**** PROVIDED DATA ****
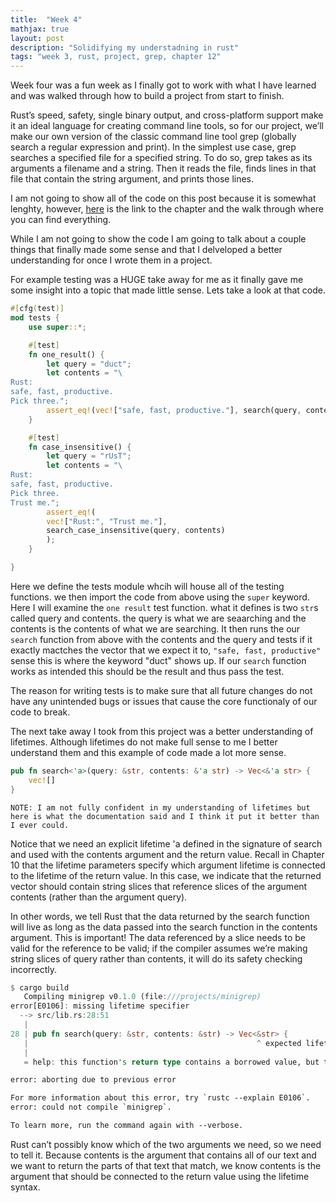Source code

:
 ```yaml
---
title:  "Week 4"
mathjax: true
layout: post
description: "Solidifying my understadning in rust"
tags: "week 3, rust, project, grep, chapter 12" 
---
```

Week four was a fun week as I finally got to work with what I have learned and was walked through how to build a project from start to finish. 

Rust’s speed, safety, single binary output, and cross-platform support make it an ideal language for creating command line tools, so for our project, we’ll make our own version of the classic command line tool grep (globally search a regular expression and print). In the simplest use case, grep searches a specified file for a specified string. To do so, grep takes as its arguments a filename and a string. Then it reads the file, finds lines in that file that contain the string argument, and prints those lines.

I am not going to show all of the code on this post because it is somewhat lenghty, however, [here](https://doc.rust-lang.org/book/ch12-00-an-io-project.html) is the link to the chapter and the walk through where you can find everything.

While I am not going to show the code I am going to talk about a couple things that finally made some sense and that I delveloped a better understanding for once I wrote them in a project.

For example testing was a HUGE take away for me as it finally gave me some insight into a topic that made little sense. Lets take a look at that code.
```rust
#[cfg(test)]
mod tests {
    use super::*;

    #[test]
    fn one_result() {
        let query = "duct";
        let contents = "\
Rust:
safe, fast, productive.
Pick three.";
        assert_eq!(vec!["safe, fast, productive."], search(query, contents));
    }

    #[test]
    fn case_insensitive() {
        let query = "rUsT";
        let contents = "\
Rust:
safe, fast, productive.
Pick three.
Trust me.";
        assert_eq!(
        vec!["Rust:", "Trust me."],
        search_case_insensitive(query, contents)
        );
    }

}
```
Here we define the tests module whcih will house all of the testing functions. we then import the code from above using the `super` keyword. Here I will examine the `one result` test function.
what it defines is two `str`s called query and contents. the query is what we are seaarching and the contents is the contents of what we are searching. It then runs the our `search` function from above with the contents and the query and tests if it exactly mactches the vector that we expect it to, `"safe, fast, productive"` sense this is where the keyword "duct" shows up.
If our `search` function works as intended this should be the result and thus pass the test.

The reason for writing tests is to make sure that all future changes do not have any unintended bugs or issues that cause the core functionaly of our code to break.

The next take away I took from this project was a better understanding of lifetimes. Although lifetimes do not make full sense to me I better understand them and this example of code made a lot more sense.
```rust
pub fn search<'a>(query: &str, contents: &'a str) -> Vec<&'a str> {
    vec![]
}
```


`NOTE: I am not fully confident in my understanding of lifetimes but here is what the documentation said and I think it put it better than I ever could.`


Notice that we need an explicit lifetime 'a defined in the signature of search and used with the contents argument and the return value. Recall in Chapter 10 that the lifetime parameters specify which argument lifetime is connected to the lifetime of the return value. In this case, we indicate that the returned vector should contain string slices that reference slices of the argument contents (rather than the argument query).

In other words, we tell Rust that the data returned by the search function will live as long as the data passed into the search function in the contents argument. This is important! The data referenced by a slice needs to be valid for the reference to be valid; if the compiler assumes we’re making string slices of query rather than contents, it will do its safety checking incorrectly.


```rust
$ cargo build
   Compiling minigrep v0.1.0 (file:///projects/minigrep)
error[E0106]: missing lifetime specifier
  --> src/lib.rs:28:51
   |
28 | pub fn search(query: &str, contents: &str) -> Vec<&str> {
   |                                                   ^ expected lifetime parameter
   |
   = help: this function's return type contains a borrowed value, but the signature does not say whether it is borrowed from `query` or `contents`

error: aborting due to previous error

For more information about this error, try `rustc --explain E0106`.
error: could not compile `minigrep`.

To learn more, run the command again with --verbose.
```

Rust can’t possibly know which of the two arguments we need, so we need to tell it. Because contents is the argument that contains all of our text and we want to return the parts of that text that match, we know contents is the argument that should be connected to the return value using the lifetime syntax.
****
> _WHAT TO PRODUCE_: Repeat every record precisely. Any picture among them stays out of the copy.

> _EXPECTED ANSWER_:
Source code

:
 ```yaml
---
title:  "Week 4"
mathjax: true
layout: post
description: "Solidifying my understadning in rust"
tags: "week 3, rust, project, grep, chapter 12" 
---
```

Week four was a fun week as I finally got to work with what I have learned and was walked through how to build a project from start to finish. 

Rust’s speed, safety, single binary output, and cross-platform support make it an ideal language for creating command line tools, so for our project, we’ll make our own version of the classic command line tool grep (globally search a regular expression and print). In the simplest use case, grep searches a specified file for a specified string. To do so, grep takes as its arguments a filename and a string. Then it reads the file, finds lines in that file that contain the string argument, and prints those lines.

I am not going to show all of the code on this post because it is somewhat lenghty, however, [here](https://doc.rust-lang.org/book/ch12-00-an-io-project.html) is the link to the chapter and the walk through where you can find everything.

While I am not going to show the code I am going to talk about a couple things that finally made some sense and that I delveloped a better understanding for once I wrote them in a project.

For example testing was a HUGE take away for me as it finally gave me some insight into a topic that made little sense. Lets take a look at that code.
```rust
#[cfg(test)]
mod tests {
    use super::*;

    #[test]
    fn one_result() {
        let query = "duct";
        let contents = "\
Rust:
safe, fast, productive.
Pick three.";
        assert_eq!(vec!["safe, fast, productive."], search(query, contents));
    }

    #[test]
    fn case_insensitive() {
        let query = "rUsT";
        let contents = "\
Rust:
safe, fast, productive.
Pick three.
Trust me.";
        assert_eq!(
        vec!["Rust:", "Trust me."],
        search_case_insensitive(query, contents)
        );
    }

}
```
Here we define the tests module whcih will house all of the testing functions. we then import the code from above using the `super` keyword. Here I will examine the `one result` test function.
what it defines is two `str`s called query and contents. the query is what we are seaarching and the contents is the contents of what we are searching. It then runs the our `search` function from above with the contents and the query and tests if it exactly mactches the vector that we expect it to, `"safe, fast, productive"` sense this is where the keyword "duct" shows up.
If our `search` function works as intended this should be the result and thus pass the test.

The reason for writing tests is to make sure that all future changes do not have any unintended bugs or issues that cause the core functionaly of our code to break.

The next take away I took from this project was a better understanding of lifetimes. Although lifetimes do not make full sense to me I better understand them and this example of code made a lot more sense.
```rust
pub fn search<'a>(query: &str, contents: &'a str) -> Vec<&'a str> {
    vec![]
}
```


`NOTE: I am not fully confident in my understanding of lifetimes but here is what the documentation said and I think it put it better than I ever could.`


Notice that we need an explicit lifetime 'a defined in the signature of search and used with the contents argument and the return value. Recall in Chapter 10 that the lifetime parameters specify which argument lifetime is connected to the lifetime of the return value. In this case, we indicate that the returned vector should contain string slices that reference slices of the argument contents (rather than the argument query).

In other words, we tell Rust that the data returned by the search function will live as long as the data passed into the search function in the contents argument. This is important! The data referenced by a slice needs to be valid for the reference to be valid; if the compiler assumes we’re making string slices of query rather than contents, it will do its safety checking incorrectly.


```rust
$ cargo build
   Compiling minigrep v0.1.0 (file:///projects/minigrep)
error[E0106]: missing lifetime specifier
  --> src/lib.rs:28:51
   |
28 | pub fn search(query: &str, contents: &str) -> Vec<&str> {
   |                                                   ^ expected lifetime parameter
   |
   = help: this function's return type contains a borrowed value, but the signature does not say whether it is borrowed from `query` or `contents`

error: aborting due to previous error

For more information about this error, try `rustc --explain E0106`.
error: could not compile `minigrep`.

To learn more, run the command again with --verbose.
```

Rust can’t possibly know which of the two arguments we need, so we need to tell it. Because contents is the argument that contains all of our text and we want to return the parts of that text that match, we know contents is the argument that should be connected to the return value using the lifetime syntax.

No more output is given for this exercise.